FIG. 2.

Comparison of outcomes between conventional FQ susceptibility testing and the PCR-MCA assay for genotyping QRDR mutants. Panels A, B, C, and D show results with CIP, LVX, GAT, and MXF, respectively. White squares represent the wild type, and black squares represent the mutant types for four positions of the QRDRs in the parC gene and gyrA gene obtained by the PCR-MCA assay. White circles represent wild-type strains, and black circles represent mutation-containing strains.
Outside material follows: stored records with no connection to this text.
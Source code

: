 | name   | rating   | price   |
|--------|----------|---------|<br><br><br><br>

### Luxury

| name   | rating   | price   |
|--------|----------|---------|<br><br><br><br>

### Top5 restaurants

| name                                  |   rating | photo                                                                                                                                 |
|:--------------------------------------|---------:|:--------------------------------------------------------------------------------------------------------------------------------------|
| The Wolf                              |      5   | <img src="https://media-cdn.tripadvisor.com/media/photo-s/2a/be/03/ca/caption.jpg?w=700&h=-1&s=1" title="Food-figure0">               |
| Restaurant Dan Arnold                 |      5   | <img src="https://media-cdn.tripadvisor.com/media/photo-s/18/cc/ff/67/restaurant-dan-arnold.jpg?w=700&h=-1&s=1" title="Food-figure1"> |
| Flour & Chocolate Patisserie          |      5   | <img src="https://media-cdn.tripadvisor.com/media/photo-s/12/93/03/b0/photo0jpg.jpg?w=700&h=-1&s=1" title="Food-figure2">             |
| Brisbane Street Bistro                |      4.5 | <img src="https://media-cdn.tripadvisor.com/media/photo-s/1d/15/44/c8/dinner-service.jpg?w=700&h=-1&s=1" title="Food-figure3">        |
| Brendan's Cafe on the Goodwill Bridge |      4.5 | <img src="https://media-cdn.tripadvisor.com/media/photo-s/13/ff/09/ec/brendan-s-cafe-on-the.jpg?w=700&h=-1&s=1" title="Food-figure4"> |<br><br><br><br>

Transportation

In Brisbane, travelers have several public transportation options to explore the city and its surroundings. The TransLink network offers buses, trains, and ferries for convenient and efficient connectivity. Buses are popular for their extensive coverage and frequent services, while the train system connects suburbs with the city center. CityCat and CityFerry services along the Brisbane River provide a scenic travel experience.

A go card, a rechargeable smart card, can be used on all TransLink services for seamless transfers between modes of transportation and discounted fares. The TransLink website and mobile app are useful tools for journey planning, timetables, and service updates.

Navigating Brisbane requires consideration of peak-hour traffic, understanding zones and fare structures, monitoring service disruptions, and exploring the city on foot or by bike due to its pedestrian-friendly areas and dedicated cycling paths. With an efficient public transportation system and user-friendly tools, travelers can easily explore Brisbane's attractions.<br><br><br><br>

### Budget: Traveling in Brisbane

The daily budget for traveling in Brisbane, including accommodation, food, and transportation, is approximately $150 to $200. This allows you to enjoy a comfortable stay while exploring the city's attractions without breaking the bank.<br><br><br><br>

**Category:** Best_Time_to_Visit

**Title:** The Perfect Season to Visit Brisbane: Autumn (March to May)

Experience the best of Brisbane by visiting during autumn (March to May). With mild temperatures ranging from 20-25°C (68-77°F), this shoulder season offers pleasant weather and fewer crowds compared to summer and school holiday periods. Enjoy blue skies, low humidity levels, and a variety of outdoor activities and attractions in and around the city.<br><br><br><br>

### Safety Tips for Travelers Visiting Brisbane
The horizontal axis represents the MIC of each strain. The dark mesh area represents resistance, and the light mesh area represents intermediate susceptibility to each FQ. The CLSI MIC breakpoints (26) were used for the following drugs: LVX (susceptible, ≤2 μg/ml; intermediate, 4 μg/ml; and resistant, ≥8 μg/ml), GAT (susceptible, ≤1 μg/ml; intermediate, 2 μg/ml; and resistant, ≥4 μg/ml), and MXF (susceptible, ≤1 μg/ml; intermediate, 2 μg/ml; and resistant, ≥4 μg/ml). The breakpoint standard for CIP was obtained from the interpretive guideline supplied by the Japanese Society of Chemotherapy (susceptible, ≤1 μg/ml; intermediate, 2 μg/ml; and resistant, ≥4 μg/ml).